I see a few issues with this description:

  • Being on the page for numeric types makes this text not that discoverable for people looking for general guarantees about types and allocations.
  • It uses imprecise language: what are "objects" and "arrays"? Is the latter used in the sense of the type system - a [T; N]?
  • Some allocations are neither native Rust objects nor native Rust arrays. E.g., the allocation backing a Vec doesn't have a type (at least not in its API). If it's guaranteed that &T can't refer to an object of more than isize bytes, then vec.as_slice() can't return a reference which violates this guarantee. However, that doesn't prevent the addresses of vec[0] and vec[N] from being more than isize bytes apart. Various Vec APIs strongly hint that this is impossible, but none actually guarantee it, and the Vec top-level docs make no guarantee about the interactions between various APIs (such as the vec[0]/vec[N] problem).

Based on my understanding of the current state of the language, here's a stab at a more complete set of guarantees; do these sound reasonable?

  • For all T, given t: T, the size of t is guaranteed to fit in an isize
  • For all T, given t: &T, the size of t's referent is guaranteed to fit in an isize
  • With respect to non-builtin types like Vec, I could see a few approaches:
    • Each such type documents its own guarantees
    • We define a formal notion of an "allocation", and document that t: T and t: &T are instances of allocations. Beyond that, we leave it up to non-builtin types to document their own guarantees by making reference to the docs for "allocation".
    • We define a formal notion of an "allocation", and make it clear in the definition itself that it covers non-builtin things like Vec. That seems iffy; I'm not sure how you'd formally specify the set of objects that are covered by a definition like this (e.g., do we want to make guarantees about the memory backing a HashMap?).

cc @jswrenn

Activity

RalfJung

RalfJung commented on Sep 28, 2023

@RalfJung
Member

Don't have time for a full response right now, but note that this is also documented in slice::from_raw_parts, since that is the most obvious place where someone would violate this guarantee.

CAD97

CAD97 commented on Sep 28, 2023

@CAD97
Contributor

It may not be formalized yet, but in discussing I've been using the concept of a Rust Allocated Object to refer to the thing which exists in the abstract machine, provides memory addresses which can be pointed to, and defines what pointer offsets are "inbounds." The RAO refers just to the chunk of allocated memory; remember that memory is untyped and types only exist for typed copies between memory (as far as the AM is concerned).

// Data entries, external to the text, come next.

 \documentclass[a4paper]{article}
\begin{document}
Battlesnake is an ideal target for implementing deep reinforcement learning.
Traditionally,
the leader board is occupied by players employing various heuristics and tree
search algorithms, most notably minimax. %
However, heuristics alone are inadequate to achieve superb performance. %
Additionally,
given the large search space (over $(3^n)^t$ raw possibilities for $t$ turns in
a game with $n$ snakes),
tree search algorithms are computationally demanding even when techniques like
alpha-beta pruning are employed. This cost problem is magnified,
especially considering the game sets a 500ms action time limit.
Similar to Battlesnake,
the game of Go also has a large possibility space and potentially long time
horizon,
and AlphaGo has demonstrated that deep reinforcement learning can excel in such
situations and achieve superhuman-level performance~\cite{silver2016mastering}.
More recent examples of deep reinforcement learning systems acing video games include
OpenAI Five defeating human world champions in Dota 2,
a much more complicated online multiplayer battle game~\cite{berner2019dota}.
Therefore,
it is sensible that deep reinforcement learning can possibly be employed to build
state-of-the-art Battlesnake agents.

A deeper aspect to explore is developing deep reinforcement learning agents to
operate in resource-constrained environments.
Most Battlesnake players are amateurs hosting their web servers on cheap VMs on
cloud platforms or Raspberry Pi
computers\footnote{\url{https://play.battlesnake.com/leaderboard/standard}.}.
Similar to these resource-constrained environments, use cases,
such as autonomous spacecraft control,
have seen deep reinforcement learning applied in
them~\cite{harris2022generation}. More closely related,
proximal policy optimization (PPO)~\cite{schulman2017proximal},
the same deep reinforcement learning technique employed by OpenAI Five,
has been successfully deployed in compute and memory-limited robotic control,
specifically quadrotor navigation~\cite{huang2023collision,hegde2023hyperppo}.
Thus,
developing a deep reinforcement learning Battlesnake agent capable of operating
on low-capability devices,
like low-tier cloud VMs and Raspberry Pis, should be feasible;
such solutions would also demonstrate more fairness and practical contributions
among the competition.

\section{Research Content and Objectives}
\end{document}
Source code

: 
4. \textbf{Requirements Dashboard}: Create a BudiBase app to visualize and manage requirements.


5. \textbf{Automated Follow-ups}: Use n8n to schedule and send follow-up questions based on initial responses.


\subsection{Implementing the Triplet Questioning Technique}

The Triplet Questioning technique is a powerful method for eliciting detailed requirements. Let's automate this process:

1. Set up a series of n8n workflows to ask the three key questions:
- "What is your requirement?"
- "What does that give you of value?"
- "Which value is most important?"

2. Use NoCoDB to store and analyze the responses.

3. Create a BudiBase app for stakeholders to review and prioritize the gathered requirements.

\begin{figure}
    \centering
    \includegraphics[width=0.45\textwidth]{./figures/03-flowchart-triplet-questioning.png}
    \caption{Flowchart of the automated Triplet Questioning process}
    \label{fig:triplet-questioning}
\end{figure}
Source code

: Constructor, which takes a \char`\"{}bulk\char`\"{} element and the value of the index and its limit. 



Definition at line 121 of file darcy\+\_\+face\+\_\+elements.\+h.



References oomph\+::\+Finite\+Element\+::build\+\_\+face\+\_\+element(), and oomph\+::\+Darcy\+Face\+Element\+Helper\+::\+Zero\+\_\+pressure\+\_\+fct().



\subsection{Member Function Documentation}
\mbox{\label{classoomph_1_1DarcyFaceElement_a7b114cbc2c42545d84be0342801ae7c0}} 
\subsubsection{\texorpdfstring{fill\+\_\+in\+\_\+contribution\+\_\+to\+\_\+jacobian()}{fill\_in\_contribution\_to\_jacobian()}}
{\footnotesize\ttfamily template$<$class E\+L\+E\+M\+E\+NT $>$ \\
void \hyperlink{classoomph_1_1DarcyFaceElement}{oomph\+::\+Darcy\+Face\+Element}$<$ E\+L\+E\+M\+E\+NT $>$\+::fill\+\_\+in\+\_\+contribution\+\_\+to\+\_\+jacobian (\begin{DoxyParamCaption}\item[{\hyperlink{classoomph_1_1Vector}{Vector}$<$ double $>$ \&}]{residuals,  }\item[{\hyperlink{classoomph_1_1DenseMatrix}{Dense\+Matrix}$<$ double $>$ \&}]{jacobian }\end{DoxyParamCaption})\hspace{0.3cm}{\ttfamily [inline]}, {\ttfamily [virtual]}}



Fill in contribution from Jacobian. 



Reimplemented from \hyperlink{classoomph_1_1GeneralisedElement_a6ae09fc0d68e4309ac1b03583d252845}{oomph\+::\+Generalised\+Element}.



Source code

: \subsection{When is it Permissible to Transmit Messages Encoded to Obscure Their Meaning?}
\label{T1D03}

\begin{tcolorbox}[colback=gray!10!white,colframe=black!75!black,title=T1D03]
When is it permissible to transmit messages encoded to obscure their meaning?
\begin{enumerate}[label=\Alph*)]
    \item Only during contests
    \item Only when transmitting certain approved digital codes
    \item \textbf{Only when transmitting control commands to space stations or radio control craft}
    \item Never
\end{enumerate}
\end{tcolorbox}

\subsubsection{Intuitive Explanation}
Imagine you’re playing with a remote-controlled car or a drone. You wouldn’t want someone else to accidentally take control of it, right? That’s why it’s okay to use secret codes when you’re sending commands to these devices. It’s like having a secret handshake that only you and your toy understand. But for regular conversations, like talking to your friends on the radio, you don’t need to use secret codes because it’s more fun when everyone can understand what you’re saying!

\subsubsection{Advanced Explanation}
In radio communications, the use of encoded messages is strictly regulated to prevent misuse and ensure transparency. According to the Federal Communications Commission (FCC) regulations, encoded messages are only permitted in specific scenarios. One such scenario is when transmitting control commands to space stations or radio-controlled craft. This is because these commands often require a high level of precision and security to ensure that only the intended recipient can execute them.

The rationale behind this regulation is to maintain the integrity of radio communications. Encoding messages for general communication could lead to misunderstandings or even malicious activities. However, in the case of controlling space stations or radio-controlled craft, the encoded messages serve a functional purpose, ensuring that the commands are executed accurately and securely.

The usual way to create a RAO is via std::alloc, and those APIs communicate the size <= isize::MAX requirement, and (mostly) enforce it via Layout1. Memory which is allocated externally to Rust but is still dereferencable requires the FFI code to logically create a RAO; the implementation/# target likely provides some (usually implicit) way to promote a region of read/write system memory to a RAO. The limit is also mentioned in size_of_val_raw (unstable).

What we do need to document though is whether creating a RAO with size > isize::MAX is immediate UB or merely unsound, with UB occurring when doing a layout calculation / field projection of overlarge size. (Allocating such RAO is definitely UB with the std allocation functions, thus only possible via FFI.) For simplicity of the model, I would argue to make it immediate UB, and this might be required for targeting LLVM, which will happily merge two inbounds offsets assuming the combined offset won't overflow isize. Plus, such a large allocation can't even be addressed with 64-bit page tables.

Footnotes

  1. I did this smile and made some of my own layout polyfilling code unsound in the process smile

joshlf

joshlf commented on Sep 28, 2023

@joshlf
Author

It may not be formalized yet, but in discussing I've been using the concept of a Rust Allocated Object to refer to the thing which exists in the abstract machine, provides memory addresses which can be pointed to, and defines what pointer offsets are "inbounds." The RAO refers just to the chunk of allocated memory; remember that memory is untyped and types only exist for typed copies between memory (as far as the AM is concerned).

The reason I mention t: T and t: &T is that in a lot of the unsafe code I write, that's the starting point: I'm trying to do something with pointers that are derived from a T or &T, and I need to be able to say something like "safe Rust can't produce a T or &T larger than isize, so my code is guaranteed that all offsets.... blah blah blah". I don't actually care about the T itself, just the fact that Rust makes certain guarantees about all values or references-to-values.

For more context, the place this has come up for me recently is in this PR. It adds a Ptr<'a, T> type which is somewhere in between a NonNull<T> and a &'a T or &'a mut T in terms of its invariants. One of its invariants is that the referenced memory region has a size which fits in isize. This is required in places such as this one, where it's a prerequisite for the pointer add method. We need guarantees about T and &T in order to ensure that we're satisfying Ptr's invariants when we construct it here.

CAD97

CAD97 commented on Sep 28, 2023

@CAD97
Contributor

It's unquestionably a soundness requirement that values described by a Rust type (including ?Sized ones) have a size <= isize::MAX. Doing size_of_val for an oversized type is documented to be UB.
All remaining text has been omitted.